In [7]:
#pip install requests beautifulsoup4

In [5]:
import pandas as pd

In [2]:
import requests
from bs4 import BeautifulSoup

def extract_glossary_terms(url):
    """
    Downloads a Wikipedia glossary page by adding a User-Agent header
    and extracts terms found within <dt> tags.
    """
    # Define a standard User-Agent header to mimic a web browser
    headers = {
        'User-Agent': 'Mozilla/5.0 (Windows NT 10.0; Win64; x64) AppleWebKit/537.36 (KHTML, like Gecko) Chrome/91.0.4472.124 Safari/537.36'
    }

    try:
        # 1. Download the webpage content, passing the headers
        response = requests.get(url, headers=headers)
        response.raise_for_status() # Raise an exception for bad status codes (4xx or 5xx)
        print("Successfully fetched the page content.")
    except requests.RequestException as e:
        print(f"Error fetching URL: {e}")
        return []

    # 2. Parse the HTML content
    soup = BeautifulSoup(response.content, 'html.parser')

    # 3. Find and extract all glossary terms
    glossary_terms = []

    # We look for <dt> tags inside the main content area
    body_content = soup.find(id='bodyContent')

    if body_content:
        for dt_tag in body_content.find_all('dt'):
            # Extract and clean the text of the term
            term = dt_tag.get_text().strip()

            if term:
                # Basic cleaning: takes the first line and removes reference brackets
                term_clean = term.split('\n')[0].split('[')[0].strip()
                glossary_terms.append(term_clean)

    return glossary_terms

# The URL of the agricultural glossary
wikipedia_url = "https://en.wikipedia.org/wiki/Glossary_of_agriculture"
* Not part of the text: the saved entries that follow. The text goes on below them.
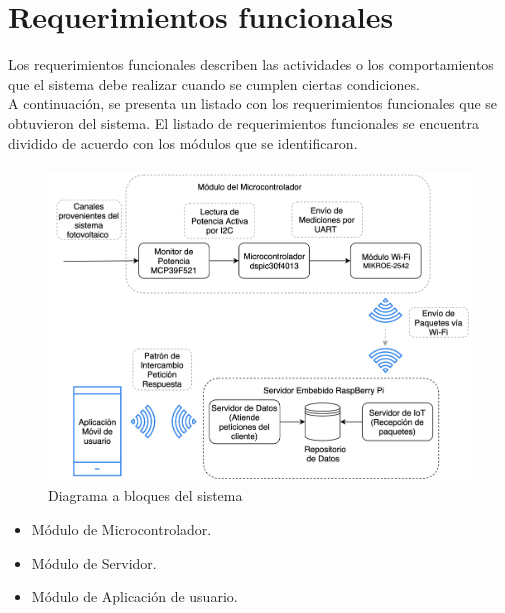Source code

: \section{Requerimientos funcionales}
Los requerimientos funcionales describen las actividades o los comportamientos que el sistema debe realizar cuando se cumplen ciertas condiciones.
\\
A continuación, se presenta un listado con los requerimientos funcionales que se obtuvieron del sistema.
El listado de requerimientos funcionales se encuentra dividido de acuerdo con los módulos que se identificaron.

\paragraph{}
\begin{figure}[H]
	\centering
	\includegraphics[scale=.4]{Capitulo3/img/diagramabloques.png}
	\caption{Diagrama a bloques del sistema}
	\label{fig:diagrama_dispMonitoreo}
\end{figure}

\begin{itemize}
	\item Módulo de Microcontrolador.
	\item Módulo de Servidor.
	\item Módulo de Aplicación de usuario.
\end{itemize}

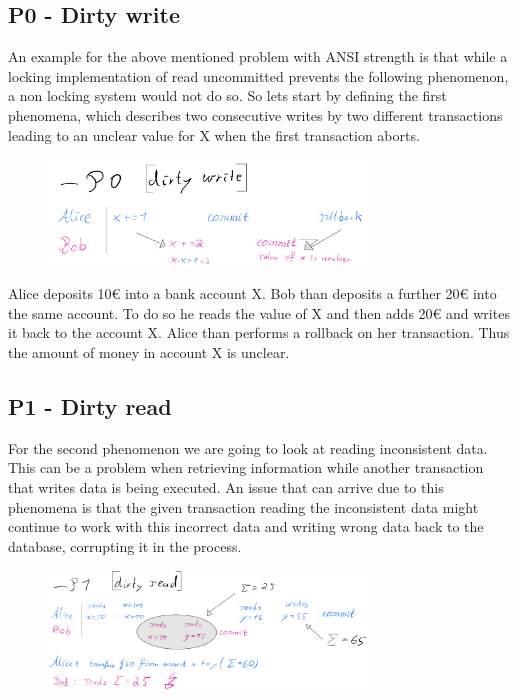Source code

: \documentclass[sigconf, review=true]{acmart}
\begin{document}
\subsection{P0 - Dirty write}
An example for the above mentioned problem with ANSI strength is that while a locking implementation of read uncommitted
prevents the following phenomenon, a non locking system would not do so.
So lets start by defining the first phenomena, which describes two consecutive writes by two different
transactions leading to an unclear value for X when the first transaction aborts.

\begin{figure}[h]
    
\includegraphics[width=8.5cm]{P0}

\end{figure}

\begin{example}
    Alice deposits 10€ into a bank account X.
    Bob than deposits a further 20€ into the same account.
    To do so he reads the value of X and then adds 20€ and writes it back to the account X.
    Alice than performs a rollback on her transaction.
    Thus the amount of money in account X is unclear.
\end{example}

\subsection{P1 - Dirty read}
For the second phenomenon we are going to look at reading inconsistent data.
This can be a problem when retrieving information while another transaction
that writes data is being executed. An issue that can arrive due to this phenomena is
that the given transaction reading the inconsistent data might continue to work with this
incorrect data and writing wrong data back to the database, corrupting it in the process.


\begin{figure}[h]
    
\includegraphics[width=8.5cm]{P1}
    
\end{figure}
\end{document}
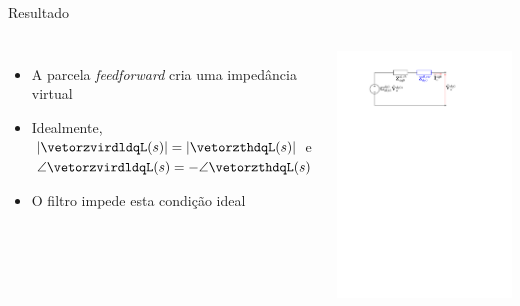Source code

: \begin{frame}{Resultado}


\begin{columns}

\centering

\begin{itemize}
	\item A parcela {\it feedforward} cria uma impedância virtual\\[15pt]
	
	\item Idealmente,\\[5pt] $|\vetorzvirdldqL(s)| = |\vetorzthdqL(s)|$ e\\[5pt] $\angle \vetorzvirdldqL(s) = - \angle \vetorzthdqL(s) $\\[15pt]
	
	\item O filtro impede esta condição ideal
\end{itemize}

\centering

\includegraphics[width=0.9\linewidth]{./figuras/figuras_enhanced/Thevenin_SRF_VI_Zvir}




\end{columns}
\end{frame}
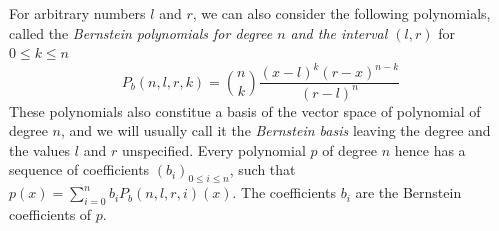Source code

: \documentclass{mscs}
\begin{document}

For arbitrary numbers \(l\) and
\(r\), we can also consider the following polynomials, called
the {\em Bernstein polynomials for degree \(n\) and the interval
\((l,r)\)} for \(0 \leq k \leq n\)
\[P_b(n, l, r, k) = \binom{n}{k} \frac{(x-l)^{k}(r-x)^{n - k}}{(r-l)^n}\]
These polynomials also constitue a basis of the vector space of polynomial
of degree \(n\), and we will usually call it the {\em Bernstein basis} leaving
the degree and the values \(l\) and \(r\) unspecified.
Every polynomial \(p\) of degree \(n\) hence has a sequence of coefficients
\((b_i)_{0\leq i \leq n}\), such that \(p(x) = \sum_{i=0}^n b_i P_b(n,l,r,i)(x)\).  The coefficients
\(b_i\) are the Bernstein coefficients of $p$.
\end{document}
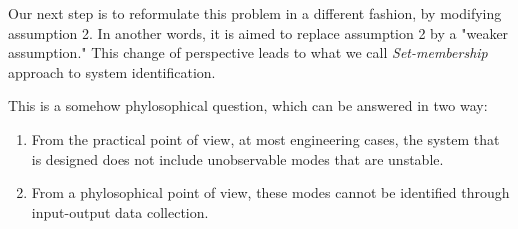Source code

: Our next step is to reformulate this problem in a different fashion, by modifying assumption 2. In another words, it is aimed to replace assumption 2 by a "weaker assumption." This change of perspective leads to what we call \textit{Set-membership} approach to system identification.\\

\begin{QandAbox}
This is a somehow phylosophical question, which can be answered in two way:
\begin{enumerate}
\item From the practical point of view, at most engineering cases, the system that is designed does not include unobservable modes that are unstable. 
\item From a phylosophical point of view, these modes cannot be identified through input-output data collection.
\end{enumerate}
\end{QandAbox}

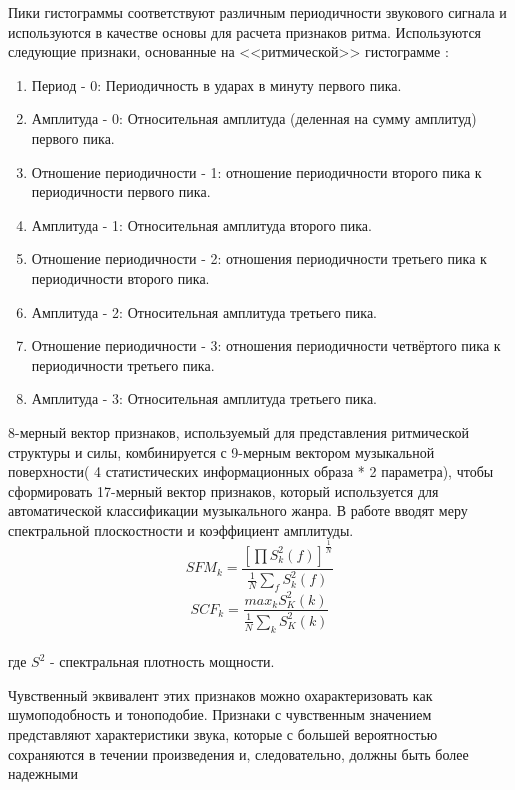 Пики гистограммы соответствуют различным периодичности звукового сигнала и используются в качестве основы для расчета признаков ритма. Используются следующие признаки, основанные на <<ритмической>> гистограмме :
\begin{enumerate}[label=\arabic*.]
\item Период - 0: Периодичность в ударах в минуту первого пика. 
\item Амплитуда - 0: Относительная амплитуда (деленная на сумму амплитуд) первого пика.
\item Отношение периодичности - 1: отношение периодичности второго пика к периодичности первого пика.
\item Амплитуда - 1: Относительная амплитуда второго пика.
\item Отношение периодичности - 2: отношения периодичности третьего пика к периодичности второго пика.
\item Амплитуда - 2: Относительная амплитуда третьего пика.
\item Отношение периодичности - 3: отношения периодичности четвёртого пика к периодичности третьего пика.
\item Амплитуда - 3: Относительная амплитуда третьего пика.
\end{enumerate}

8-мерный вектор признаков, используемый для представления ритмической структуры и силы, комбинируется с 9-мерным вектором музыкальной поверхности( 4 статистических информационных образа * 2 параметра), чтобы сформировать 17-мерный вектор признаков, который используется для автоматической классификации музыкального жанра.
В работе \cite{src2}  вводят меру спектральной плоскостности и коэффициент амплитуды.
\begin{equation}\label{eq:sfm}
SFM_k= \frac{[\prod S^2_k(f)]^{\frac{1}{N}} }{\frac{1}{N} \sum_f S^2_k(f)}	
\end{equation}
\begin{equation}\label{eq:scf}
SCF_k =  \frac{max_k S^2_K(k)}{\frac{1}{N} \sum_k S^2_K(k)}
\end{equation}\\
где $ S^2 $ - спектральная плотность мощности.

Чувственный эквивалент этих признаков можно охарактеризовать как шумоподобность и тоноподобие. Признаки с чувственным значением представляют характеристики звука, которые с большей вероятностью сохраняются в течении произведения и, следовательно, должны быть более надежными 

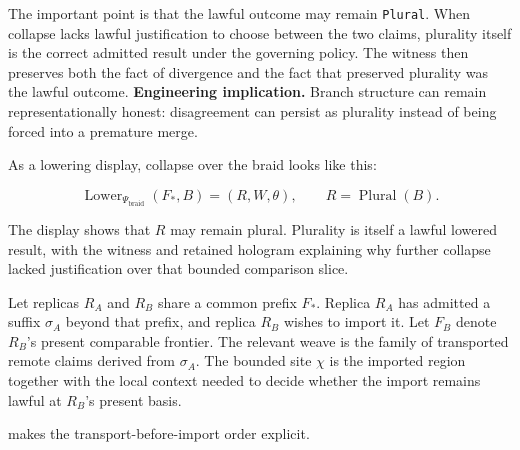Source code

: \documentclass{aion}
\begin{document}
The important point is that the lawful outcome may remain \texttt{Plural}. When
collapse lacks lawful justification to choose between the two claims, plurality
itself is the correct admitted result under the governing policy. The witness
then preserves both the fact of divergence and the fact that preserved plurality
was the lawful outcome. \textbf{Engineering implication.} Branch structure can
remain representationally honest: disagreement can persist as plurality instead
of being forced into a premature merge.

	As a lowering display, collapse over the braid looks like this:

\[
	\operatorname{Lower}_{\Psi_{\mathrm{braid}}}(F_*, B)
	=
	(R, W, \theta),
	\qquad
	R = \operatorname{Plural}(B).
\]

The display shows that \(R\) may remain plural. Plurality is itself a lawful
lowered result, with the witness and retained hologram explaining why further
collapse lacked justification over that bounded comparison slice.


Let replicas \(R_A\) and \(R_B\) share a common prefix \(F_*\). Replica \(R_A\)
has admitted a suffix \(\sigma_A\) beyond that prefix, and replica \(R_B\) wishes
to import it. Let \(F_B\) denote \(R_B\)'s present comparable frontier. The
relevant weave is the family of transported remote claims derived from
\(\sigma_A\). The bounded site \(\chi\) is the imported region together with the
local context needed to decide whether the import remains lawful at \(R_B\)'s
present basis.

 makes the transport-before-import order explicit.
\end{document}
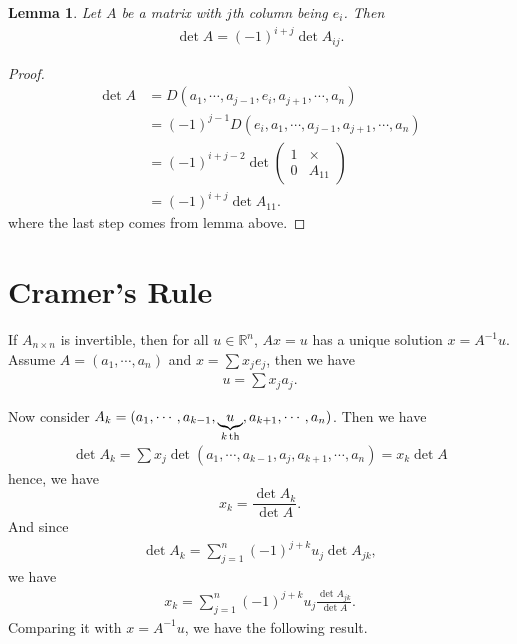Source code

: \documentclass[11pt]{book}
\newtheorem{lemma}[theorem]{Lemma}
\theoremstyle{definition}
\numberwithin{equation}{chapter}
\begin{document}
\begin{lemma}
Let $A$ be a matrix with $j$th column being $e_i$. Then 
\begin{align*}
    \det A = (-1)^{i+j} \det A_{ij}.
\end{align*}
\end{lemma}
\begin{proof}
\begin{align*}
    \det A & = D(a_1,\cdots,a_{j-1}, e_i, a_{j+1}, \cdots, a_n) \\
    & = (-1)^{j-1} D(e_i, a_1,\cdots,a_{j-1}, a_{j+1}, \cdots, a_n) \\
    & = (-1)^{i+j-2} \det \left(
    \begin{matrix}
        1 & \times\\
        0 & A_{11}
    \end{matrix}
    \right) \\
    & = (-1)^{i+j} \det A_{11}.
\end{align*}
where the last step comes from lemma above. 
\end{proof}

\medskip

\section{Cramer's Rule}

If $A_{n\times n}$ is invertible, then for all $u\in\mathbb{R}^n$, $Ax = u$ has a unique solution $x = A^{-1}u$. Assume $A = (a_1, \cdots, a_n)$ and $x = \sum x_j e_j$, then we have 
\begin{align*}
    u = \sum x_j a_j.
\end{align*}

Now consider $A_k = (a_1, \cdots, a_{k-1}, \underbrace{u}_{k\,{\rm th}}, a_{k+1}, \cdots, a_n)$. Then we have 
\begin{align*}
    \det A_k = \sum x_j \det (a_1, \cdots, a_{k-1}, a_j, a_{k+1}, \cdots, a_n) = x_k \det A
\end{align*}
hence, we have
$$x_k = \frac{\det A_k}{\det A}.$$
And since 
\begin{align*}
    \det A_k = \sum^n_{j=1} (-1)^{j+k} u_j \det A_{jk},
\end{align*}
we have 
\begin{align*}
    x_k = \sum^n_{j=1} (-1)^{j+k} u_j \frac{\det A_{jk}}{\det A}.
\end{align*}
Comparing it with $x = A^{-1} u$, we have the following result.

\medskip
\end{document}
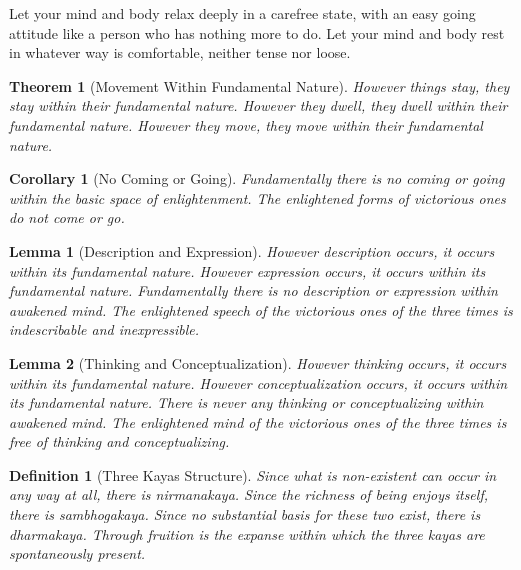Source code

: \documentclass{article}
\newtheorem{corollary}{Corollary}
\newtheorem{definition}{Definition}
\newtheorem{lemma}{Lemma}
\newtheorem{theorem}{Theorem}
\begin{document}
\begin{remark}
   Let your mind and body relax deeply in a carefree
  state, with an easy going attitude like a person who has nothing more to do.
  Let your mind and body rest in whatever way is comfortable, neither tense
  nor loose.
\end{remark}

\begin{theorem}
  [Movement Within Fundamental Nature] However things stay, they stay within
  their fundamental nature. However they dwell, they dwell within their
  fundamental nature. However they move, they move within their fundamental
  nature.
\end{theorem}

\begin{corollary}
  [No Coming or Going] Fundamentally there is no coming or going within the
  basic space of enlightenment. The enlightened forms of victorious ones do
  not come or go.
\end{corollary}

\begin{lemma}
  [Description and Expression] However description occurs, it occurs within
  its fundamental nature. However expression occurs, it occurs within its
  fundamental nature. Fundamentally there is no description or expression
  within awakened mind. The enlightened speech of the victorious ones of the
  three times is indescribable and inexpressible.
\end{lemma}

\begin{lemma}
  [Thinking and Conceptualization] However thinking occurs, it occurs within
  its fundamental nature. However conceptualization occurs, it occurs within
  its fundamental nature. There is never any thinking or conceptualizing
  within awakened mind. The enlightened mind of the victorious ones of the
  three times is free of thinking and conceptualizing.
\end{lemma}

\begin{definition}
  [Three Kayas Structure] Since what is non-existent can occur in any way at
  all, there is nirmanakaya. Since the richness of being enjoys itself, there
  is sambhogakaya. Since no substantial basis for these two exist, there is
  dharmakaya. Through fruition is the expanse within which the three kayas are
  spontaneously present.
\end{definition}
\end{document}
# Execute the function and get the list of terms
terms_list = extract_glossary_terms(wikipedia_url)

# Print the results
if terms_list:
    print("-" * 40)
    print(f"✅ Successfully extracted {len(terms_list)} unique agricultural terms.")
    print("-" * 40)
    # Print the first 15 terms as an example
    print("First 15 Extracted Terms:")
    for term in terms_list[:15]:
        print(f"* {term}")
    print("...")

Successfully fetched the page content.
----------------------------------------
✅ Successfully extracted 856 unique agricultural terms.
----------------------------------------
First 15 Extracted Terms:
* abattoir
* aboiteau
* acaricide
* acre (ac)
* acreage
* acre-foot
* adjuvant
* aerial seeding
* aeroponics
* agrarian system
* agrarianism
* agribusiness
* agricultural aircraft
* agricultural cooperative
* agricultural cycle
...


In [6]:
df = pd.DataFrame(terms_list, columns=['Term'])

# Define the filename for the CSV file
csv_filename = 'agricultural_terms.csv'

# Save the DataFrame to CSV. 'index=False' prevents pandas from writing row numbers.
df.to_csv(csv_filename, index=False, encoding='utf-8')